[EXCERPTED DATA]:
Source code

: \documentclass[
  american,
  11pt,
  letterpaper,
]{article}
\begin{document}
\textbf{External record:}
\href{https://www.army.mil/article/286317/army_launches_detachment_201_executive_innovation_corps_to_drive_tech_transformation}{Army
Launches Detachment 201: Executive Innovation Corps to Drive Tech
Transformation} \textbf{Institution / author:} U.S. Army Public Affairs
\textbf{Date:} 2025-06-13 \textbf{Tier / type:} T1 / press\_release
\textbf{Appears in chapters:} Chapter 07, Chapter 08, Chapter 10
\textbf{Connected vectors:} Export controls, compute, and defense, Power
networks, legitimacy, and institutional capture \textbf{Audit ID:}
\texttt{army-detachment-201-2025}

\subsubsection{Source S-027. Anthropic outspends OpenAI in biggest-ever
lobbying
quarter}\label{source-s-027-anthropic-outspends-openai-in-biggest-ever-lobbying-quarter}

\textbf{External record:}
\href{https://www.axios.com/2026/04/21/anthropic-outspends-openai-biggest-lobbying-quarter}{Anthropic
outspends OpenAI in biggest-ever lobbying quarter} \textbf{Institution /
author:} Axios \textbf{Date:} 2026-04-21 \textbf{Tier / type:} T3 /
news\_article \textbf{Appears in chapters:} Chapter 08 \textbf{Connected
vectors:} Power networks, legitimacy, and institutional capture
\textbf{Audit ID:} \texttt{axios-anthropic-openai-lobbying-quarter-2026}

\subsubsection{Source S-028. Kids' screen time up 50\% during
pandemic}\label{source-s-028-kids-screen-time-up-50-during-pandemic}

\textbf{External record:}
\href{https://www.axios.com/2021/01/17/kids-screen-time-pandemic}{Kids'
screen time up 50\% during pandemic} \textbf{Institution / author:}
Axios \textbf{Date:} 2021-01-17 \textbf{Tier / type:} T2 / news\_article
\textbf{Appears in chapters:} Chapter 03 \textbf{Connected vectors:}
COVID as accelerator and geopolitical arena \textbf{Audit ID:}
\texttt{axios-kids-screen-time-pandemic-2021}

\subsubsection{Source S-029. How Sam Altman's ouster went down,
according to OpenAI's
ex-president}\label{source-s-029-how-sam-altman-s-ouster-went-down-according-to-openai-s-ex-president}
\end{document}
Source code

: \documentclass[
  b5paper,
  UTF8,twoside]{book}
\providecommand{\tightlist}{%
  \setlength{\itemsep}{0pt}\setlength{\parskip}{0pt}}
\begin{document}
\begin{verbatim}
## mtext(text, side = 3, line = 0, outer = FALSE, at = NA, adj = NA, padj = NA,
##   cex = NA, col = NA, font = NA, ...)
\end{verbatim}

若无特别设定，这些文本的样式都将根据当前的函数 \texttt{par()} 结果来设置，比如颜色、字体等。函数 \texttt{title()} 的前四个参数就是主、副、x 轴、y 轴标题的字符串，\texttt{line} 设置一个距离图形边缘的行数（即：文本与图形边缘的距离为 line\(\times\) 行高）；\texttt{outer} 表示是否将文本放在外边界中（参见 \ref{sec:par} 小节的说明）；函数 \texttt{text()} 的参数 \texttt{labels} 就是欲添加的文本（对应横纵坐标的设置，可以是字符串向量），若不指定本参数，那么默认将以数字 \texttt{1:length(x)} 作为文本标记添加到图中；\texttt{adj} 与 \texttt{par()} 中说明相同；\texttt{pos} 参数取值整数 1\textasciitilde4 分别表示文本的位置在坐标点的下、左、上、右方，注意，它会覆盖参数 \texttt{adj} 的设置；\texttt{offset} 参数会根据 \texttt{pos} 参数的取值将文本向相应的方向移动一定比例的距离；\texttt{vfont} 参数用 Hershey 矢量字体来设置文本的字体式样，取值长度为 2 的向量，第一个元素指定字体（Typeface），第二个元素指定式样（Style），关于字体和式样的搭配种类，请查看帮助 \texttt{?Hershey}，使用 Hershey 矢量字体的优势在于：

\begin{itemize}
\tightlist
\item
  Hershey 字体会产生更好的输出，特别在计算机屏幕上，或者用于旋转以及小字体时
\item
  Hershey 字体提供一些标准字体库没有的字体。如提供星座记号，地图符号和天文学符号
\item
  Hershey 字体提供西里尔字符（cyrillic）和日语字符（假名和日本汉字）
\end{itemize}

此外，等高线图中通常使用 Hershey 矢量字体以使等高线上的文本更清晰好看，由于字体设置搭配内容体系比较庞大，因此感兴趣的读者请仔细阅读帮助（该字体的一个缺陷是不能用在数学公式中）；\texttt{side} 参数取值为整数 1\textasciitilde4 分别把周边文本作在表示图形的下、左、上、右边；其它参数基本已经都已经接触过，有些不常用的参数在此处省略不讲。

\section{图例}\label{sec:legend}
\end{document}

[WHAT IS REQUIRED]:
Write the records out again so that each one matches the original exactly.

[ANSWER BOX]:
Source code

: \documentclass[
  american,
  11pt,
  letterpaper,
]{article}
\begin{document}
\textbf{External record:}
\href{https://www.army.mil/article/286317/army_launches_detachment_201_executive_innovation_corps_to_drive_tech_transformation}{Army
Launches Detachment 201: Executive Innovation Corps to Drive Tech
Transformation} \textbf{Institution / author:} U.S. Army Public Affairs
\textbf{Date:} 2025-06-13 \textbf{Tier / type:} T1 / press\_release
\textbf{Appears in chapters:} Chapter 07, Chapter 08, Chapter 10
\textbf{Connected vectors:} Export controls, compute, and defense, Power
networks, legitimacy, and institutional capture \textbf{Audit ID:}
\texttt{army-detachment-201-2025}

\subsubsection{Source S-027. Anthropic outspends OpenAI in biggest-ever
lobbying
quarter}\label{source-s-027-anthropic-outspends-openai-in-biggest-ever-lobbying-quarter}

\textbf{External record:}
\href{https://www.axios.com/2026/04/21/anthropic-outspends-openai-biggest-lobbying-quarter}{Anthropic
outspends OpenAI in biggest-ever lobbying quarter} \textbf{Institution /
author:} Axios \textbf{Date:} 2026-04-21 \textbf{Tier / type:} T3 /
news\_article \textbf{Appears in chapters:} Chapter 08 \textbf{Connected
vectors:} Power networks, legitimacy, and institutional capture
\textbf{Audit ID:} \texttt{axios-anthropic-openai-lobbying-quarter-2026}

\subsubsection{Source S-028. Kids' screen time up 50\% during
pandemic}\label{source-s-028-kids-screen-time-up-50-during-pandemic}

\textbf{External record:}
\href{https://www.axios.com/2021/01/17/kids-screen-time-pandemic}{Kids'
screen time up 50\% during pandemic} \textbf{Institution / author:}
Axios \textbf{Date:} 2021-01-17 \textbf{Tier / type:} T2 / news\_article
\textbf{Appears in chapters:} Chapter 03 \textbf{Connected vectors:}
COVID as accelerator and geopolitical arena \textbf{Audit ID:}
\texttt{axios-kids-screen-time-pandemic-2021}

\subsubsection{Source S-029. How Sam Altman's ouster went down,
according to OpenAI's
ex-president}\label{source-s-029-how-sam-altman-s-ouster-went-down-according-to-openai-s-ex-president}
\end{document}
Source code

: \documentclass[
  b5paper,
  UTF8,twoside]{book}
\providecommand{\tightlist}{%
  \setlength{\itemsep}{0pt}\setlength{\parskip}{0pt}}
\begin{document}
\begin{verbatim}
## mtext(text, side = 3, line = 0, outer = FALSE, at = NA, adj = NA, padj = NA,
##   cex = NA, col = NA, font = NA, ...)
\end{verbatim}

若无特别设定，这些文本的样式都将根据当前的函数 \texttt{par()} 结果来设置，比如颜色、字体等。函数 \texttt{title()} 的前四个参数就是主、副、x 轴、y 轴标题的字符串，\texttt{line} 设置一个距离图形边缘的行数（即：文本与图形边缘的距离为 line\(\times\) 行高）；\texttt{outer} 表示是否将文本放在外边界中（参见 \ref{sec:par} 小节的说明）；函数 \texttt{text()} 的参数 \texttt{labels} 就是欲添加的文本（对应横纵坐标的设置，可以是字符串向量），若不指定本参数，那么默认将以数字 \texttt{1:length(x)} 作为文本标记添加到图中；\texttt{adj} 与 \texttt{par()} 中说明相同；\texttt{pos} 参数取值整数 1\textasciitilde4 分别表示文本的位置在坐标点的下、左、上、右方，注意，它会覆盖参数 \texttt{adj} 的设置；\texttt{offset} 参数会根据 \texttt{pos} 参数的取值将文本向相应的方向移动一定比例的距离；\texttt{vfont} 参数用 Hershey 矢量字体来设置文本的字体式样，取值长度为 2 的向量，第一个元素指定字体（Typeface），第二个元素指定式样（Style），关于字体和式样的搭配种类，请查看帮助 \texttt{?Hershey}，使用 Hershey 矢量字体的优势在于：

\begin{itemize}
\tightlist
\item
  Hershey 字体会产生更好的输出，特别在计算机屏幕上，或者用于旋转以及小字体时
\item
  Hershey 字体提供一些标准字体库没有的字体。如提供星座记号，地图符号和天文学符号
\item
  Hershey 字体提供西里尔字符（cyrillic）和日语字符（假名和日本汉字）
\end{itemize}

此外，等高线图中通常使用 Hershey 矢量字体以使等高线上的文本更清晰好看，由于字体设置搭配内容体系比较庞大，因此感兴趣的读者请仔细阅读帮助（该字体的一个缺陷是不能用在数学公式中）；\texttt{side} 参数取值为整数 1\textasciitilde4 分别把周边文本作在表示图形的下、左、上、右边；其它参数基本已经都已经接触过，有些不常用的参数在此处省略不讲。

\section{图例}\label{sec:legend}
\end{document}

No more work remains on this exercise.